Secondo Aucone, quella del drone è una prima mondiale: «Abbiamo già visto droni progettati per prelevare campioni d'acqua con delle pompe o dei secchi, ma questo è il primo apparecchio nel suo genere pensato per entrare in azione in una foresta. Abbiamo presentato per la prima volta un'idea del genere».
Una sfida dietro l'altra
«Una volta fatto decollare il drone, questi entra in contatto con il ramo e poi, tornato alla base, rimuoviamo le strisce adesive per poi inviarle all'analisi in laboratorio. Abbiamo anche dovuto constatare che non ci fosse contaminazione attraverso l'aria», sottolinea Aucone.

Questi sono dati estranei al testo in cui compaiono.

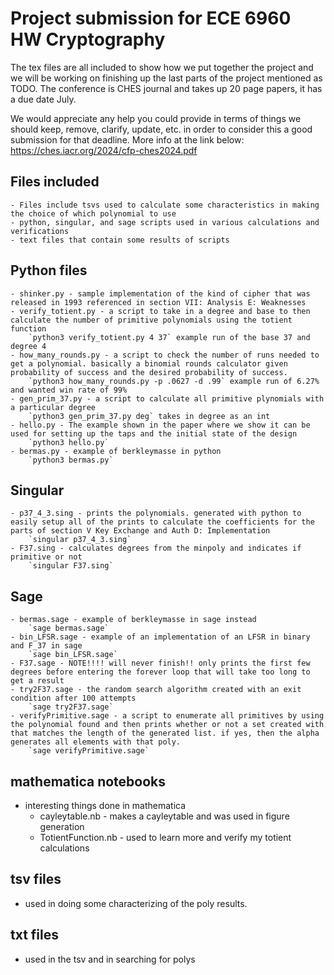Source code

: # Project submission for ECE 6960 HW Cryptography

The tex files are all included to show how we put together the project and we will be working on finishing up the last parts of the project mentioned as TODO. The conference is CHES journal and takes up  20 page papers, it has a due date July.

We would appreciate any help you could provide in terms of things we should keep, remove, clarify, update, etc. in order to consider this a good submission for that deadline. More info at the link below:
https://ches.iacr.org/2024/cfp-ches2024.pdf


## Files included

	- Files include tsvs used to calculate some characteristics in making the choice of which polynomial to use
	- python, singular, and sage scripts used in various calculations and verifications
	- text files that contain some results of scripts
	
## Python files
	- shinker.py - sample implementation of the kind of cipher that was released in 1993 referenced in section VII: Analysis E: Weaknesses
	- verify_totient.py - a script to take in a degree and base to then calculate the number of primitive polynomials using the totient function
		`python3 verify_totient.py 4 37` example run of the base 37 and degree 4
	- how_many_rounds.py - a script to check the number of runs needed to get a polynomial. basically a binomial rounds calculator given probability of success and the desired probability of success. 
		`python3 how_many_rounds.py -p .0627 -d .99` example run of 6.27% and wanted win rate of 99%
	- gen_prim_37.py - a script to calculate all primitive plynomials with a particular degree
		`python3 gen_prim_37.py deg` takes in degree as an int
	- hello.py - The example shown in the paper where we show it can be used for setting up the taps and the initial state of the design
		`python3 hello.py`
	- bermas.py - example of berkleymasse in python
		`python3 bermas.py`


## Singular
	- p37_4_3.sing - prints the polynomials. generated with python to easily setup all of the prints to calculate the coefficients for the parts of section V Key Exchange and Auth D: Implementation
		`singular p37_4_3.sing`
	- F37.sing - calculates degrees from the minpoly and indicates if primitive or not
		`singular F37.sing`
## Sage
	- bermas.sage - example of berkleymasse in sage instead 
		`sage bermas.sage`
	- bin_LFSR.sage - example of an implementation of an LFSR in binary and F_37 in sage
		`sage bin_LFSR.sage`
	- F37.sage - NOTE!!!! will never finish!! only prints the first few degrees before entering the forever loop that will take too long to get a result
	- try2F37.sage - the random search algorithm created with an exit condition after 100 attempts
		`sage try2F37.sage`
	- verifyPrimitive.sage - a script to enumerate all primitives by using the polynomial found and then prints whether or not a set created with that matches the length of the generated list. if yes, then the alpha generates all elements with that poly.
		`sage verifyPrimitive.sage`



## mathematica notebooks
 - interesting things done in mathematica
   - cayleytable.nb - makes a cayleytable and was used in figure generation
   - TotientFunction.nb - used to learn more and verify my totient calculations
   
   
## tsv files
- used in doing some characterizing of the poly results. 

## txt files 
- used in the tsv and in searching for polys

L'atterraggio sui rami richiede un controllo complesso, ma la flessibilità della gabbia che circonda l'aeromobile permette all'intelligenza che lo muove di capire quando sia flessibile il soggetto dal quale si intende effettuare il prelievo del campione. Una volta ottenuta la misura, ne tiene conto per manovra di volo. «Abbiamo anche dovuto capire se era necessario solo toccare o andare, ad esempio, a sfregare la superficie. Dalle nostre prove, è emerso che un un tempo di 10 secondi applicando una forza di Newton (100 grammi, ndr) è sufficiente».
I ricercatori hanno provato a prelevare campioni da sette specie arboree, trovando così il materiale genetico di 21 gruppi di organismi. «Uccelli, mammiferi, insetti... e anche un anfibio», esclama lo studioso.
La competizione
Gli scienziati hanno svolto tutte le prove nei dintorni della sede di Birmensdorf, ma lavorano anche nella foresta pluviale Masoala dello Zoo di Zurigo in vista di una competizione che si svolgerà a Singapore. L'efficienza del drone è messa alla prova. Se qui in Svizzera il gruppo è riuscito a fargli raccogliere materiale da sette alberi in tre giorni, a Singapore dovrà essere in grado di volare e raccogliere campioni da un numero di alberi dieci volte superiore in un solo giorno.
«La gara, denominata XPRIZE Rainforest Challenge, si terrà il prossimo maggio. Dovremo essere in grado di raccogliere informazioni in una sezione 100 ettari di foresta pluviale in 24 ore, per poi elaborarle ed estrapolarle in altre 48 ore». Secondo Aucone, molte squadre useranno robot e droni, ma anche robot terrestri. «La foresta pluviale è fitta, sarà necessario avere robot su diversi livelli. La sfida richiederà lo sviluppo di nuove tecnologie per migliorare lo strumento, facendolo diventare più veloce, più efficiente». Senza contare le condizioni meteorologiche particolarmente ostili, dal vento alla pioggia, che si sommano all'intricata vegetazione e ai terreni accidentati. «Sarà dura, ma abbiamo già tante altre idee nel cappello».